WORK ORDER: Your reply should be made up of every line in the records below that holds the string "chapters".

DATASET:

- - - - - - -

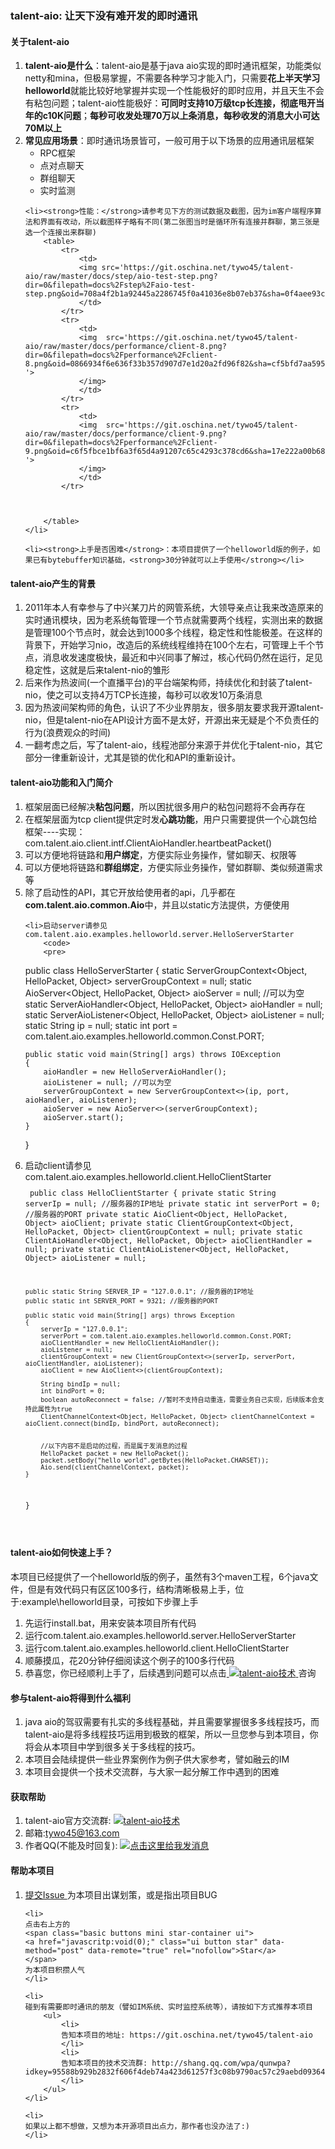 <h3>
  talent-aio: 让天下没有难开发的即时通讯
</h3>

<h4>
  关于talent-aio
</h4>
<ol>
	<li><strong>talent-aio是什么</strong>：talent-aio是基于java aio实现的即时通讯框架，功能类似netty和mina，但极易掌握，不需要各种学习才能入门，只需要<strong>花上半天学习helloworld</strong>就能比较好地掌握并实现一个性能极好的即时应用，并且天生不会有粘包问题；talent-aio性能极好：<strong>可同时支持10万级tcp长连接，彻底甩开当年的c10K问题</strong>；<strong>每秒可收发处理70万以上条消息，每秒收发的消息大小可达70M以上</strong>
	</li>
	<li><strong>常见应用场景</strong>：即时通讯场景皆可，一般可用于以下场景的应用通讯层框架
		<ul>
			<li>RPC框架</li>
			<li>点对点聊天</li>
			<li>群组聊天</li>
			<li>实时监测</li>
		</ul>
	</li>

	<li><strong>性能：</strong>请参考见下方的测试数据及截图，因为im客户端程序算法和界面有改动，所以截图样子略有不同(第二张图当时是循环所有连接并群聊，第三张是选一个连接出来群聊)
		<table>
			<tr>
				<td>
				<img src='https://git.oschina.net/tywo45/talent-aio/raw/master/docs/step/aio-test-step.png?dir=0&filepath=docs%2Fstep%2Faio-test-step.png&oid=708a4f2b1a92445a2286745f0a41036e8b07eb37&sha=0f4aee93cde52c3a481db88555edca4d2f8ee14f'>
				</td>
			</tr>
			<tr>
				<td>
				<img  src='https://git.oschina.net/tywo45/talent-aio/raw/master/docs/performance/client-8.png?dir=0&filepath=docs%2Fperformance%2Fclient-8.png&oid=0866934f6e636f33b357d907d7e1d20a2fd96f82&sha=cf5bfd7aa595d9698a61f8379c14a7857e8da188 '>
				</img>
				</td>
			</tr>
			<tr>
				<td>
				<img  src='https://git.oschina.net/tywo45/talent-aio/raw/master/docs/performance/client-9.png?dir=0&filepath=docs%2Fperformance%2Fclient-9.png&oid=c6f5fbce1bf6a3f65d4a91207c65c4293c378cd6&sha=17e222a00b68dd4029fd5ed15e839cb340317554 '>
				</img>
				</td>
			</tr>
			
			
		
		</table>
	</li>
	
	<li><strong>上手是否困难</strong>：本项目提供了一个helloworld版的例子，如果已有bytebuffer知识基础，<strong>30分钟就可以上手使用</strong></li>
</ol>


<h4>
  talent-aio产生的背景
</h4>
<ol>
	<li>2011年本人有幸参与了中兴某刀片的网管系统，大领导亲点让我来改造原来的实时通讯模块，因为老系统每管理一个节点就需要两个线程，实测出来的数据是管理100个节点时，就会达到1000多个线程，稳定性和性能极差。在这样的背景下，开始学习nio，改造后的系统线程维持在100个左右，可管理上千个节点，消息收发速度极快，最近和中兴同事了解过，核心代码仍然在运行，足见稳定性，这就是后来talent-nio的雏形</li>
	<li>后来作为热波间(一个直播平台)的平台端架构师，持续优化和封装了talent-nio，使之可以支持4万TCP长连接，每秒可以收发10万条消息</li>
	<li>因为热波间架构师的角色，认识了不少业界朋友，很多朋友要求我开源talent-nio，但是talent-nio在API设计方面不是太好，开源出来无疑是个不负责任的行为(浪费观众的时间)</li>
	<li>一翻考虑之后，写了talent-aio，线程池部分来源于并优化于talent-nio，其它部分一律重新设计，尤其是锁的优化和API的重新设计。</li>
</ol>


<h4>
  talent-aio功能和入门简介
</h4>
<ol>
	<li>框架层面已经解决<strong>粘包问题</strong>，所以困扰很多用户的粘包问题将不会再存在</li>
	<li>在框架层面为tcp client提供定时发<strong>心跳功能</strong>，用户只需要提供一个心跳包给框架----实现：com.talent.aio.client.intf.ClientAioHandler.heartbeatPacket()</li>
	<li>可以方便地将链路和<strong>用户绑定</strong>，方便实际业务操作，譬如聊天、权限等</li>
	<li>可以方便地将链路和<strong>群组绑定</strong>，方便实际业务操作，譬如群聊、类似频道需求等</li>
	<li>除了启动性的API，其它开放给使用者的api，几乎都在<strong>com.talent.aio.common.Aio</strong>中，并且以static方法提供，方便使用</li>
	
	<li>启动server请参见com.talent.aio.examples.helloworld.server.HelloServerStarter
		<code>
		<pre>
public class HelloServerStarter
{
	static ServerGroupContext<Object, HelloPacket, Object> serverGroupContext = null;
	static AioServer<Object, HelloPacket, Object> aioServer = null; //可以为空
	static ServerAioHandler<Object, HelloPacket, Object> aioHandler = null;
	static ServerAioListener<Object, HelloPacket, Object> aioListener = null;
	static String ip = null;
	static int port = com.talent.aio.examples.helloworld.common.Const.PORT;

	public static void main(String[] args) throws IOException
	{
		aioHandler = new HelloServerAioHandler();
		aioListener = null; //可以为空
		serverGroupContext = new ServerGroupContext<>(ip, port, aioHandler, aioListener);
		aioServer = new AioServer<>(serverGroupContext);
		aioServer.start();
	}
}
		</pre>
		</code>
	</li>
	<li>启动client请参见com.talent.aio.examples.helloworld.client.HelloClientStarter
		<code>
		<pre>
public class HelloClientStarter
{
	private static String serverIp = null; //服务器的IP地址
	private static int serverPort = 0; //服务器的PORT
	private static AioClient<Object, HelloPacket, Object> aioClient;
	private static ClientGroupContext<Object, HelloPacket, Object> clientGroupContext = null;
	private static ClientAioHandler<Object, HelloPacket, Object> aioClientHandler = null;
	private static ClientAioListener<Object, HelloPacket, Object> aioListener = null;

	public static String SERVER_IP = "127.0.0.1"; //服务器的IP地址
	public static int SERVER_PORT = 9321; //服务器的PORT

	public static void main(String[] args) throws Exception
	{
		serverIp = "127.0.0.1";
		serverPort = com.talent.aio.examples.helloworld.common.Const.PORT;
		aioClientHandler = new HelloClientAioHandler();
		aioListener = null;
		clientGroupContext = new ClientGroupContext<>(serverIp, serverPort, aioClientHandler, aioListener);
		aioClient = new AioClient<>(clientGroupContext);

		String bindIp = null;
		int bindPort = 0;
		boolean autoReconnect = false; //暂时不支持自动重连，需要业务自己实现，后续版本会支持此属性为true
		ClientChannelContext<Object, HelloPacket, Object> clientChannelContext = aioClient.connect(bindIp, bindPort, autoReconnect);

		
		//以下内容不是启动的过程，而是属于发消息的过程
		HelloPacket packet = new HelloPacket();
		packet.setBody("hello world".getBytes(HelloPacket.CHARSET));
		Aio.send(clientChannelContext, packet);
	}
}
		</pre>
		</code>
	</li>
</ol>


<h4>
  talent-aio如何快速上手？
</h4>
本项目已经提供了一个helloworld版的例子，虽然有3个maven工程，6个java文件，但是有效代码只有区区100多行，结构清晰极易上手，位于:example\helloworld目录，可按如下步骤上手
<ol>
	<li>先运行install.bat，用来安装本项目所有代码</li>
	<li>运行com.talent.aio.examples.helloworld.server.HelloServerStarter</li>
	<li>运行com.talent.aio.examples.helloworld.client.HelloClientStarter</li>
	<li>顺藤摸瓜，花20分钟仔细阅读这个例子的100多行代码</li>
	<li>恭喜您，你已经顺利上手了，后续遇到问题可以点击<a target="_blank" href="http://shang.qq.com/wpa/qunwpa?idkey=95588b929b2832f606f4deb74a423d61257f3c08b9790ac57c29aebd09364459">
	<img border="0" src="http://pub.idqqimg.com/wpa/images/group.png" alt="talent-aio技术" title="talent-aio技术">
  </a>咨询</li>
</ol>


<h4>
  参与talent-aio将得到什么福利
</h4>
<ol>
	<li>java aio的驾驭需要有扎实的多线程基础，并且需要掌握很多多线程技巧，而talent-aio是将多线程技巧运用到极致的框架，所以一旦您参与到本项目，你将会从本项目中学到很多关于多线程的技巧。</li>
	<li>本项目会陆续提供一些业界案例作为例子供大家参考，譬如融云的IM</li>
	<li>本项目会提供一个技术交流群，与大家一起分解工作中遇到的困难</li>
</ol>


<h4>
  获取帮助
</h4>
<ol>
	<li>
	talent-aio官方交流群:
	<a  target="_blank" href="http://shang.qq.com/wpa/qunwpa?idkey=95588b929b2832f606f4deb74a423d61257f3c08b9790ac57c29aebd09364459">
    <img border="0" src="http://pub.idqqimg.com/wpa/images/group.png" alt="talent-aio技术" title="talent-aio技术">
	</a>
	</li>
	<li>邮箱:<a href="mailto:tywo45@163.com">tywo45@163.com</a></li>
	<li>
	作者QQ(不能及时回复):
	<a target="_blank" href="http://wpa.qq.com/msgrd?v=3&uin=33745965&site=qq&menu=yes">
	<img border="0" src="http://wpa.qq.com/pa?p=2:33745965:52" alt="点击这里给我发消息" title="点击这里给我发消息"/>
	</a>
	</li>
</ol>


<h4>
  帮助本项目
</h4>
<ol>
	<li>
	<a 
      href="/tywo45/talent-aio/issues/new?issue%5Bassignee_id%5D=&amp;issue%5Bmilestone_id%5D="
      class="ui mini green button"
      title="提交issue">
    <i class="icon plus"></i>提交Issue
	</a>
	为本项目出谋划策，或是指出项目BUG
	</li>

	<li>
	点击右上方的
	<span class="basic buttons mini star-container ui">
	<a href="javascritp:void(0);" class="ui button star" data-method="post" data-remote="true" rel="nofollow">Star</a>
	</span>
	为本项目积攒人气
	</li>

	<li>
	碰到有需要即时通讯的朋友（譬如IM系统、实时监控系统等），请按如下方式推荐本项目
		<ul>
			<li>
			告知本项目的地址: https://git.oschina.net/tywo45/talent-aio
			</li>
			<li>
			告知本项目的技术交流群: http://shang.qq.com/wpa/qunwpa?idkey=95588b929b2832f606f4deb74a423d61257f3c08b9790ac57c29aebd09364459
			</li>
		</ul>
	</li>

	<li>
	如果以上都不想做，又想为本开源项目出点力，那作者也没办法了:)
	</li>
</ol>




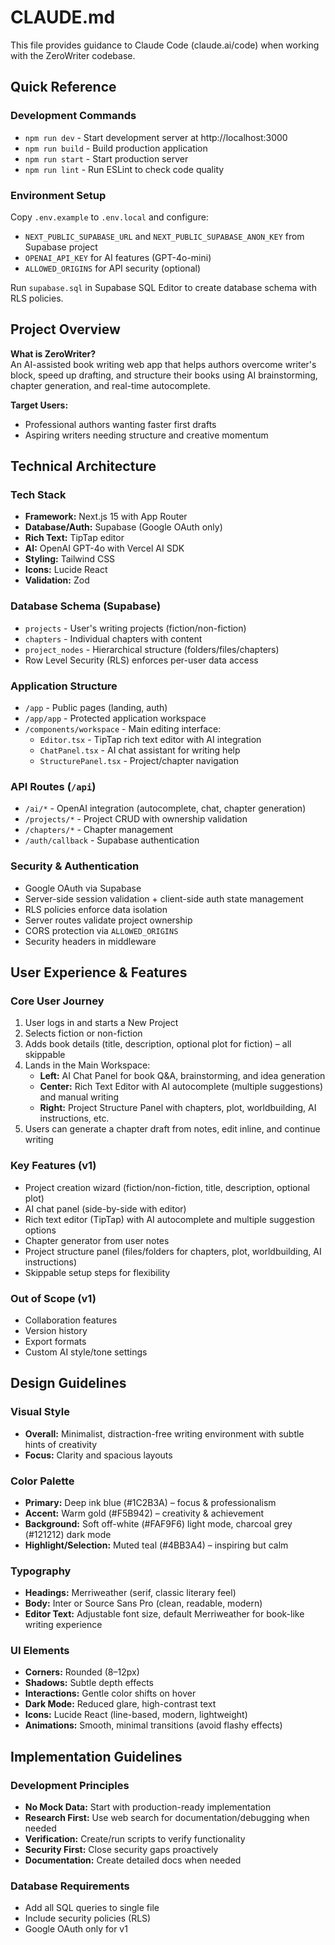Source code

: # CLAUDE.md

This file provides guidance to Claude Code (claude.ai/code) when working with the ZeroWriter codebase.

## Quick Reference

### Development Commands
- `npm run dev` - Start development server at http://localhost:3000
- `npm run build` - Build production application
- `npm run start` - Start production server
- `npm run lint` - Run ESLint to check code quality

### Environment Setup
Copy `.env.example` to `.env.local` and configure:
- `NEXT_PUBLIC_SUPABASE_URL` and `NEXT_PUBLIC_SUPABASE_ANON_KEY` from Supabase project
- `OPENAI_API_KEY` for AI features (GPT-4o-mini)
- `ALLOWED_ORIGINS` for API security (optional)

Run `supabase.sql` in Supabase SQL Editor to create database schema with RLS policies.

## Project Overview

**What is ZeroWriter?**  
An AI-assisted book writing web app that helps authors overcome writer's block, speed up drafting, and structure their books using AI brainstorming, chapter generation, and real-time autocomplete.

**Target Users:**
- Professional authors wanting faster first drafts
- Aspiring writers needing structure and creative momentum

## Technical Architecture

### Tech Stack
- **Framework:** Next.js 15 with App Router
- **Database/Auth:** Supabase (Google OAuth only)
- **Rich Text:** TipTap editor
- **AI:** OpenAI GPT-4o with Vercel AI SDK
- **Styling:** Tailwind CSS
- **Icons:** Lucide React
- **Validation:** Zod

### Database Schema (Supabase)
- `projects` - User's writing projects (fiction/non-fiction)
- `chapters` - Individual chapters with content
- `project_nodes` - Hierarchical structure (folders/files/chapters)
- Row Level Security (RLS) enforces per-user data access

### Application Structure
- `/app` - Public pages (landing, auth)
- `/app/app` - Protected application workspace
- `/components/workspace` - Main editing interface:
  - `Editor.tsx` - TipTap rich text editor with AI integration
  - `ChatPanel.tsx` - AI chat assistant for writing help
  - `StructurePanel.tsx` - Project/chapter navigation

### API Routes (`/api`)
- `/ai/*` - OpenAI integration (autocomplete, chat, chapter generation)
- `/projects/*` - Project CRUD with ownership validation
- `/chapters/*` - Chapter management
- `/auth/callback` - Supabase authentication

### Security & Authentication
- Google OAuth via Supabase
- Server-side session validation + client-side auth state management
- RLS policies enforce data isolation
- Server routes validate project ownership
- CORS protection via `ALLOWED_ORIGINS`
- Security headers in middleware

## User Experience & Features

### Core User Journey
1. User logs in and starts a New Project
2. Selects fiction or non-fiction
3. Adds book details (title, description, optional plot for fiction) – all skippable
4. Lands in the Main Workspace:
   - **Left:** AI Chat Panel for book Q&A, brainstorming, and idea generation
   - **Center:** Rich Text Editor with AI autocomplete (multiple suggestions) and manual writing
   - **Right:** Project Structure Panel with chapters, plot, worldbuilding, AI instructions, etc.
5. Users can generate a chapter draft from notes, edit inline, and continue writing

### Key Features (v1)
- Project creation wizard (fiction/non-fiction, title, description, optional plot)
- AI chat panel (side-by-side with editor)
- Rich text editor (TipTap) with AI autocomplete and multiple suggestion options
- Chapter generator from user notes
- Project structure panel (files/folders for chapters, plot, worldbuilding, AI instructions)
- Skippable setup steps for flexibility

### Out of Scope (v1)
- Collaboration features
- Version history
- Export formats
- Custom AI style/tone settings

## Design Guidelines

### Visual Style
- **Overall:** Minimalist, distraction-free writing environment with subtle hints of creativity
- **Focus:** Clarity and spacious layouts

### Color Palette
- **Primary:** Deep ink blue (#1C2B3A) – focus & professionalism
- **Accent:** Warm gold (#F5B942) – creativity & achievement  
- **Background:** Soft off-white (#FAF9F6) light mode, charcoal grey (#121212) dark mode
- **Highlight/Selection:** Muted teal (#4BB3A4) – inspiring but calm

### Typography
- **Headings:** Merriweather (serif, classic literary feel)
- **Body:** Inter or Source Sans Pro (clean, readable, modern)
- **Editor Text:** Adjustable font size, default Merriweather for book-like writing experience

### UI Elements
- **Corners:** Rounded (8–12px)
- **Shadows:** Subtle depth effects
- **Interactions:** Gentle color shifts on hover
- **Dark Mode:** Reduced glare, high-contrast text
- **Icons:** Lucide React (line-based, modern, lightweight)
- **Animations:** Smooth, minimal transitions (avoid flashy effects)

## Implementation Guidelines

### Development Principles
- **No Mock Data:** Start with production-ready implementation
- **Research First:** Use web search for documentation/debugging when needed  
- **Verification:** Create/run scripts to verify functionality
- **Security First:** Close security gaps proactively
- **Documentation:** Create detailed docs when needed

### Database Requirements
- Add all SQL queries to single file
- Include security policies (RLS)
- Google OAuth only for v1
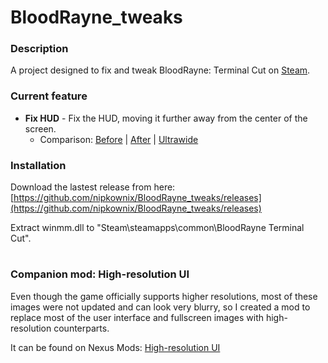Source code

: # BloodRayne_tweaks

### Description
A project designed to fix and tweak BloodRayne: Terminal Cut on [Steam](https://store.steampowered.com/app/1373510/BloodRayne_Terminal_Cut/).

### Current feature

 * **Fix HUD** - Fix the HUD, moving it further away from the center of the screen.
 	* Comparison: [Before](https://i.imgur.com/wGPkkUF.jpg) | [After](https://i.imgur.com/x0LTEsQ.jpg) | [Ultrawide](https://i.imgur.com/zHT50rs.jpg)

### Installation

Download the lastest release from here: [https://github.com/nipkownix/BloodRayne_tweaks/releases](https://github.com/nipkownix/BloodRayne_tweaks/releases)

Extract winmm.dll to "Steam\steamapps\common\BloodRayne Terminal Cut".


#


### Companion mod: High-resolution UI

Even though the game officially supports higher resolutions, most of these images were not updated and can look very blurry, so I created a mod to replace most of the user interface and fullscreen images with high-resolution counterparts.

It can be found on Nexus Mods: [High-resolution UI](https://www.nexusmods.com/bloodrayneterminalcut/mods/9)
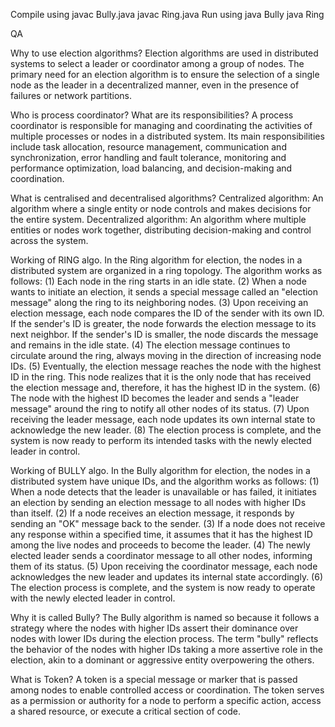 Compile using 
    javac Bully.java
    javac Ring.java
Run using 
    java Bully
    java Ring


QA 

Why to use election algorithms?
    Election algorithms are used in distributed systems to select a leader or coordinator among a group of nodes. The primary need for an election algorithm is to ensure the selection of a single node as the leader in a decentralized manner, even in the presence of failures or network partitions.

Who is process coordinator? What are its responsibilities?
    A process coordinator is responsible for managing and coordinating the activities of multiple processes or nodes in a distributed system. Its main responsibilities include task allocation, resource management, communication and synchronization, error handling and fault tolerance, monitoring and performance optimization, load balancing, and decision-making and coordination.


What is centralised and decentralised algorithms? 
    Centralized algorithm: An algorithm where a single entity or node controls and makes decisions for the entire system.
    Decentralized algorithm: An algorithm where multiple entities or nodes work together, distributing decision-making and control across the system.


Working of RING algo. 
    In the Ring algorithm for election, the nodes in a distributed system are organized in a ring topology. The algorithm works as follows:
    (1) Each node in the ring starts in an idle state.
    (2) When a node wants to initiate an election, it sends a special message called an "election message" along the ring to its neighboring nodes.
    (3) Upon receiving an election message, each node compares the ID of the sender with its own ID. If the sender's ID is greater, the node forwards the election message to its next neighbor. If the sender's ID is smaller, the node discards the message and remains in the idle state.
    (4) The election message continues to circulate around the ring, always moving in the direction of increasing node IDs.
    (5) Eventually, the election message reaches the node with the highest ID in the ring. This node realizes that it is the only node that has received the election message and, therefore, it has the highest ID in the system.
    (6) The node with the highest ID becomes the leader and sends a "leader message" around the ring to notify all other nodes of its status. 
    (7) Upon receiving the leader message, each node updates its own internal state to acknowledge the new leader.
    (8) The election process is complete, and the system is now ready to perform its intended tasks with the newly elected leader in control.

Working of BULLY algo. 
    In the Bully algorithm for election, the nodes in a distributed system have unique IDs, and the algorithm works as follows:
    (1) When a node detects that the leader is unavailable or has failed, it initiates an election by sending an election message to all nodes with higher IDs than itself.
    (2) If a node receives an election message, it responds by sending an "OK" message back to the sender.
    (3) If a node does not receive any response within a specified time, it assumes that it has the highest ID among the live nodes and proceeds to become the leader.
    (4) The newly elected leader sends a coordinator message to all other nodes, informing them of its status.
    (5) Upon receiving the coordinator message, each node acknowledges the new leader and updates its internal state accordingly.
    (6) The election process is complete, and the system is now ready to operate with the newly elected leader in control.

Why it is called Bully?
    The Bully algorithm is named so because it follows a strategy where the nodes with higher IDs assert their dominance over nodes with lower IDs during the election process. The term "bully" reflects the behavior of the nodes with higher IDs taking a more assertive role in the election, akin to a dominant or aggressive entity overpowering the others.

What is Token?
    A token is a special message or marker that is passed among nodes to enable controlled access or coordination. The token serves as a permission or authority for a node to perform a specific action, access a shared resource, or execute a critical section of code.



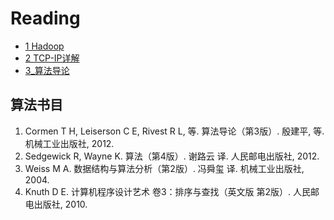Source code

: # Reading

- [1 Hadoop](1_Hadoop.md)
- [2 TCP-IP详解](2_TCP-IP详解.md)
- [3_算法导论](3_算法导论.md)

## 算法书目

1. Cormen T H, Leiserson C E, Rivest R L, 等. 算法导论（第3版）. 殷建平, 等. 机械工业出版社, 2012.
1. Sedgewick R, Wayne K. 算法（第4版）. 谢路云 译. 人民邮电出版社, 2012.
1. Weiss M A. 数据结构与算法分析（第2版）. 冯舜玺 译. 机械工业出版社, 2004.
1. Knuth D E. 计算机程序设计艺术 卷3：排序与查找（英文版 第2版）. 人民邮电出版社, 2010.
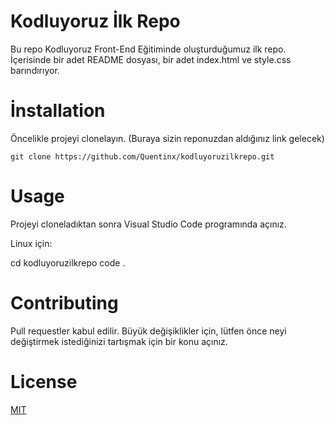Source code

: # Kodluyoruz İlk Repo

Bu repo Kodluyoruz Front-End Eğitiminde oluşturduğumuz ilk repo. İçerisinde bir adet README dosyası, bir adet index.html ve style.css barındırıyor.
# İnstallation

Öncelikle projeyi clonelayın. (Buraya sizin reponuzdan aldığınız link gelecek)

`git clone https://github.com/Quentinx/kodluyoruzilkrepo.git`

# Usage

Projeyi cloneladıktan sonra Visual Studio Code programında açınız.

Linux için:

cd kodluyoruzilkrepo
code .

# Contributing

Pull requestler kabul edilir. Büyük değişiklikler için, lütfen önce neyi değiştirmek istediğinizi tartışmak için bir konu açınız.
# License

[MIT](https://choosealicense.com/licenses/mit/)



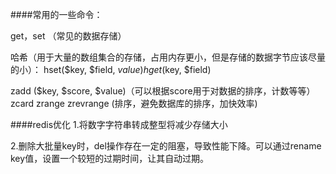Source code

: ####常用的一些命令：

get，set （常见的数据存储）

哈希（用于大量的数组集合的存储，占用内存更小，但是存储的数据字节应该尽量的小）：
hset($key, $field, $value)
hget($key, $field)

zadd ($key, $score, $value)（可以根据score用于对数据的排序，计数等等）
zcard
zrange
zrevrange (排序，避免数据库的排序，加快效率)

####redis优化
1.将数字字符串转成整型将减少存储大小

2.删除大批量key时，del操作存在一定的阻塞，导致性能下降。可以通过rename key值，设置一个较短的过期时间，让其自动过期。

- - - - - - -

SOLUTION BELOW:
- `chapters` - Individual chapters with content
- `project_nodes` - Hierarchical structure (folders/files/chapters)
- `/chapters/*` - Chapter management
   - **Right:** Project Structure Panel with chapters, plot, worldbuilding, AI instructions, etc.
- Project structure panel (files/folders for chapters, plot, worldbuilding, AI instructions)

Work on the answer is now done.